Re: [solved] efibootmgr vs. gummiboot - What's the significant difference?

You should use a boot manager.  It is really the convenience that makes them worth while.  If you create a direct efibootmgr entry (a firmware entry straight to the kernel/efistub) then you don't have a really easy way to change the kernel command line in the even that you might need to.  You can obviously create a new efibootmgr entry, but of course that requires that you are booted from a running system. Say for example, that a kernel update has rendered your system unbootable, and now requires a special kernel command line parameter in order to get things working right.  It is a whole hell of a lot easier to simply edit the kernel command line from the boot manager (gummiboot or rEFInd) than it is to try to find a way to get an efibootmgr entry in there.

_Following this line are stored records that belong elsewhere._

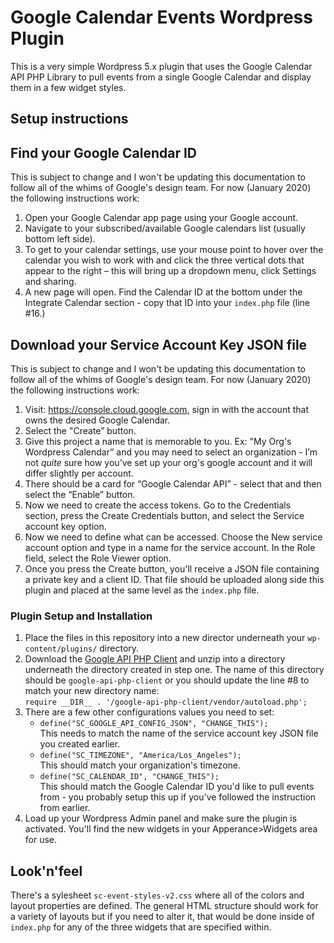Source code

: # Google Calendar Events Wordpress Plugin

This is a very simple Wordpress 5.x plugin that uses the Google Calendar API PHP Library to pull events from a single Google Calendar and display them in a few widget styles.

## Setup instructions

## Find your Google Calendar ID

This is subject to change and I won't be updating this documentation to follow all of the whims of Google's design team. For now (January 2020) the following instructions work:

1. Open your Google Calendar app page using your Google account.
2. Navigate to your subscribed/available Google calendars list (usually bottom left side).
3. To get to your calendar settings, use your mouse point to hover over the calendar you wish to work with and click the three vertical dots that appear to the right – this will bring up a dropdown menu, click Settings and sharing.
4. A new page will open. Find the Calendar ID at the bottom under the Integrate Calendar section - copy that ID into your `index.php` file (line #16.)

## Download your Service Account Key JSON file

This is subject to change and I won't be updating this documentation to follow all of the whims of Google's design team. For now (January 2020) the following instructions work:

1. Visit: https://console.cloud.google.com, sign in with the account that owns the desired Google Calendar.
2. Select the "Create” button.
3. Give this project a name that is memorable to you. Ex: "My Org's Wordpress Calendar” and you may need to select an organization - I’m not *quite* sure how you’ve set up your org's google account and it will differ slightly per account.
4. There should be a card for “Google Calendar API” - select that and then select the “Enable” button.
5. Now we need to create the access tokens. Go to the Credentials section, press the Create Credentials button, and select the Service account key option.
6. Now we need to define what can be accessed. Choose the New service account option and type in a name for the service account. In the Role field, select the Role Viewer option.
7. Once you press the Create button, you'll receive a JSON file containing a private key and a client ID. That file should be uploaded along side this plugin and placed at the same level as the `index.php` file.

### Plugin Setup and Installation

1. Place the files in this repository into a new director underneath your `wp-content/plugins/` directory.
2. Download the [Google API PHP Client](https://github.com/googleapis/google-api-php-client/releases) and unzip into a directory underneath the directory created in step one. The name of this directory should be `google-api-php-client` or you should update the line #8 to match your new directory name:  
	`require __DIR__ . '/google-api-php-client/vendor/autoload.php';`
3. There are a few other configurations values you need to set:  
	* `define("SC_GOOGLE_API_CONFIG_JSON", "CHANGE_THIS");`  
	This needs to match the name of the service account key JSON file you created earlier.
	* `define("SC_TIMEZONE", "America/Los_Angeles");`  
	This should match your organization's timezone.
	* `define("SC_CALENDAR_ID", "CHANGE_THIS");`  
	This should match the Google Calendar ID you'd like to pull events from - you probably setup this up if you've followed the instruction from earlier.
4. Load up your Wordpress Admin panel and make sure the plugin is activated. You'll find the new widgets in your Apperance>Widgets area for use.

## Look'n'feel

There's a sylesheet `sc-event-styles-v2.css` where all of the colors and layout properties are defined. The general HTML structure should work for a variety of layouts but if you need to alter it, that would be done inside of `index.php` for any of the three widgets that are specified within.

I have heard the argument from some that the direct efibootmgr entry is faster.  I will admit that indeed it is slightly faster.  But as an example, my last boot took gummiboot 14ms to load itself before handing control off to the kernel/efistub.  This, in my mind, makes the difference in speed a lousy argument.  My firmware typically takes about 1.7s to get throug POST, so adding an additional 14ms is hardly worth mentioning.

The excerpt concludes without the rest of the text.